About 5 months ago I suddenly started experiencing severe pain in my hands especially my left hand, I went from being totally pain free one week to in agony the next, the pain is always there but is worse first thing in a morning or when I'm holding something or my daughter tries to hold my hand, my hands also get very stiff again especially first thing in a morning, I initially put this down to the kind of work I was doing at the time and just took painkillers to try and ease the pain although they don't really help much!

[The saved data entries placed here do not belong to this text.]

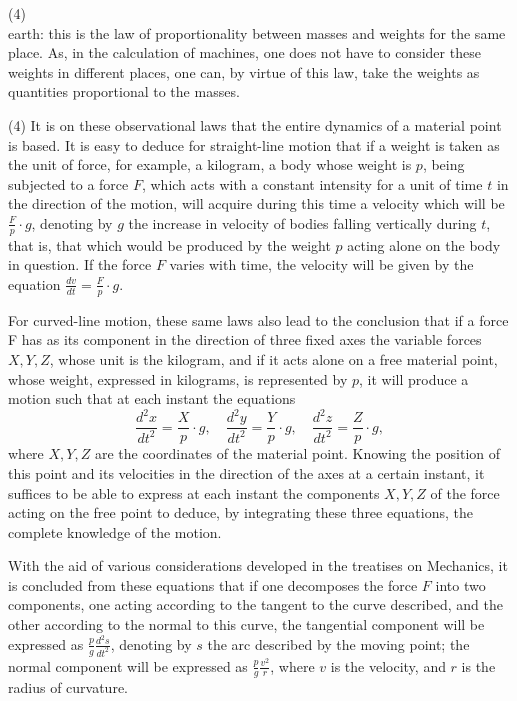 \documentclass{book}
\begin{document}
\newpage
(4) \\

earth: this is the law of proportionality between masses and weights for the same place. As, in the calculation of machines, one does not have to consider these weights in different places, one can, by virtue of this law, take the weights as quantities proportional to the masses.

 (4) It is on these observational laws that the entire dynamics of a material point is based. It is easy to deduce for straight-line motion that if a weight is taken as the unit of force, for example, a kilogram, a body whose weight is \(p\), being subjected to a force \(F\), which acts with a constant intensity for a unit of time 
\(t\) in the direction of the motion, will acquire during this time a velocity which will be \(\frac{F}{p} \cdot g\), denoting by \(g\) the increase in velocity of bodies falling vertically during \(t\),
that is, that which would be produced by the weight \(p\) acting alone on the body in question. If the force \(F\) varies with time, the velocity will be given by the equation \(\frac{dv}{dt} = \frac{F}{p} \cdot g\).

For curved-line motion, these same laws also lead to the conclusion that if a force F has as its component in the direction of three fixed axes the variable forces \(X, Y, Z\), whose unit is the kilogram, and if it acts alone on a free material point, whose weight, expressed in kilograms, is represented by \(p\), it will produce a motion such that at each instant the equations
\[
\frac{d^2x}{dt^2} = \frac{X}{p} \cdot g, \quad \frac{d^2y}{dt^2} = \frac{Y}{p} \cdot g, \quad \frac{d^2z}{dt^2} = \frac{Z}{p} \cdot g,
\]
where \(X,Y,Z \) are the coordinates of the material point. Knowing the position of this point and its velocities in the direction of the axes at a certain instant, it suffices to be able to express at each instant the components \( X, Y, Z \) of the force acting on the free point to deduce, by integrating these three equations, the complete knowledge of the motion.

With the aid of various considerations developed in the treatises on Mechanics, it is concluded from these equations that if one decomposes the force \( F \) into two components, one acting according to the tangent to the curve described, and the other according to the normal to this curve, the tangential component will be expressed as \( \frac{p}{g} \frac{d^2s}{dt^2} \), denoting by \( s \) the arc described by the moving point; the normal component will be expressed as \( \frac{p}{g} \frac{v^2}{r} \), where \( v \) is the velocity, and \( r \) is the radius of curvature.
\end{document}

Then 3 months ago I started to get niggly pains in my feet and now I find my feet are so painful all the time, again my left is worse than my right foot, when I first stand after sitting my feet are stiff and sore and I find myself hobbling around until the stiffness eases much to the amusement of my young daughter!
About three weeks ago I went to the Drs about all if this and I had lots of blood tests that came back clear and x rays on my hands that came back clear so the Dr said I had "probably got arthritis" and to come back when the pain got worse [emoji17]
I guess my question is I'm not convinced I have arthritis (I'm only 40) so would you guys go back to the Drs or does it sound like this is what I have? If it is what I have how bad does the pain have to get before you can be given treatment as traditional pain killers do nothing.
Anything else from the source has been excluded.